Deutschland hält sich mit Urteil über Wahlen zurück

KONGO „Glaubwürdigkeit steht bisher nicht infrage“, sagt Bundesregierung, fordert aber „Transparenz“

BERLIN/KINSHASA taz | Trotz steigender Spannungen in der Demokratischen Republik Kongo sieht Deutschland bislang keinen Anlass, Kritik an der umstrittenen Wahl vom 28. November zu üben. „Die Bundesregierung beobachtet die Wahlen genau, sieht jedoch bisher die Glaubwürdigkeit des Wahlprozesses und mögliche Ergebnisse insgesamt nicht infrage gestellt“, heißt es in der Antwort der Bundesregierung auf eine kleine Anfrage der Grünen, die der taz vorliegt. Die Grünen hatten wissen wollen, welche Maßnahmen die Bundesregierung vorsieht „für den Fall, dass der künftige Präsident unter demokratisch fragwürdigen Umständen an die Macht gelangt“.

Eine Sprecherin des Auswärtigen Amts bestätigte gestern auf Anfrage, die vom 1. Dezember stammende Antwort sei weiterhin gültig. Eine Bewertung der Wahl sei erst nach Bekanntgabe des vorläufigen Endergebnisses möglich. Man fordere allerdings „Transparenz bei der Auszählung“ und „Gewaltlosigkeit beim Umgang mit den Ergebnissen“.

Die Bekanntgabe des Wahlergebnisses sollte gestern Abend erfolgen. Das Stadtzentrum von Kinshasa wurde in Vorbereitung von der Präsidentengarde abgeriegelt. Es heißt, bis zu 20.000 Soldaten seien aus dem ganzen Land in Kinshasa zusammengezogen. Oppositionelle haben angekündigt, eine Ausrufung Präsident Joseph Kabilas zum Sieger nicht zu akzeptieren.

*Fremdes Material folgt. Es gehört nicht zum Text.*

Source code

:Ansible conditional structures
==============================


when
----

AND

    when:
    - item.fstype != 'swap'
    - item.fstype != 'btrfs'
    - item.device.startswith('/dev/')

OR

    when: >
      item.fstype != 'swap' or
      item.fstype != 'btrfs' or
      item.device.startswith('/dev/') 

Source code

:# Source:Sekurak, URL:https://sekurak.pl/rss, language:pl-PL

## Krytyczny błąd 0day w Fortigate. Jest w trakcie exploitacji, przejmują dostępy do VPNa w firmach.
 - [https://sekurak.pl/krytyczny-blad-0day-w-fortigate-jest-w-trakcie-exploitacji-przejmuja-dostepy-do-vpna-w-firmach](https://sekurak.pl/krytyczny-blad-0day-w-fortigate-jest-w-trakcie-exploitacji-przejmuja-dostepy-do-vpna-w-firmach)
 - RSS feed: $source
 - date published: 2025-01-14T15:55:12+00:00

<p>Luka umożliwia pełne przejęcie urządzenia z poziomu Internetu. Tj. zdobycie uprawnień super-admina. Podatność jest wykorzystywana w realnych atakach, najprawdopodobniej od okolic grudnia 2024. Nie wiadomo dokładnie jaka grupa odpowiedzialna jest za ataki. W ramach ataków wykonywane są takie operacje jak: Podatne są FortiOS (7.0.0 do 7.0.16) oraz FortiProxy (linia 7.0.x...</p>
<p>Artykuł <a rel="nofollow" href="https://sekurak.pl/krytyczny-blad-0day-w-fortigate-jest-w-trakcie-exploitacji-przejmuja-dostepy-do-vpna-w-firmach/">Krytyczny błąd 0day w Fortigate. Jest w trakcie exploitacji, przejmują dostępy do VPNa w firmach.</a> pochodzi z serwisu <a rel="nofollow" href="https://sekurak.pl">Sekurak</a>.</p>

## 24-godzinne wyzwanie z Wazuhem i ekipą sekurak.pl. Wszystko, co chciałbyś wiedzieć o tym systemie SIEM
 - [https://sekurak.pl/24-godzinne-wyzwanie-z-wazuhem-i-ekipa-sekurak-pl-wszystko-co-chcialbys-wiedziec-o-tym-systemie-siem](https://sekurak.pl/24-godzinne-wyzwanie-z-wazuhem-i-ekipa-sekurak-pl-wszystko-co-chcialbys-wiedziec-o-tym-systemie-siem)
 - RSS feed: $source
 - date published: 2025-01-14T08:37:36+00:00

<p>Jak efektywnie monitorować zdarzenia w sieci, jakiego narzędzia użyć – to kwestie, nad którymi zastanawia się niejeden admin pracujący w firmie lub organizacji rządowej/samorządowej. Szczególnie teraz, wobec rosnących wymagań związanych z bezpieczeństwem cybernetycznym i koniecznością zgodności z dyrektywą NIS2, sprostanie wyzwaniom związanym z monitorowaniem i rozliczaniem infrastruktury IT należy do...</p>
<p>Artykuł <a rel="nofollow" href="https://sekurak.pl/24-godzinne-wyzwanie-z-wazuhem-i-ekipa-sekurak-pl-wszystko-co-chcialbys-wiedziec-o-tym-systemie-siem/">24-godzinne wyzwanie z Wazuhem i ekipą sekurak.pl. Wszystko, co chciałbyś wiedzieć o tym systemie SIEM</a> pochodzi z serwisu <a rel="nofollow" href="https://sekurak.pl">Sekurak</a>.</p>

Am Dienstagmorgen lag Kabila laut Kongos Wahlkommission Ceni nach Auswertung von zwei Dritteln der Wahllokale mit 46 Prozent klar in Führung vor Oppositionsführer Etienne Tshisekedi mit 36 Prozent. Eine unabhängige Überprüfung dieser Zahlen ist nicht möglich, weil die Wahlkommission nur Gesamtstimmenzahlen pro Kandidat und Provinz herausgibt, nicht aber die Ergebnisse einzelner Wahlbüros. Forderungen, die Daten aufzuschlüsseln, ist die Ceni bisher nicht nachgekommen.

Quellen im Kongo berichten der taz von massiven Unregelmäßigkeiten bei der Stimmauswertung. Diese finde teils unter Ausschluss von Wahlbeobachtern statt, heißt es; teils würden Ergebnisse aus Wahlbüros mit Tshisekedi-Mehrheit für ungültig erklärt, teils würden nachträglich für Kabila ausgefüllte Stimmzettel mitausgewertet.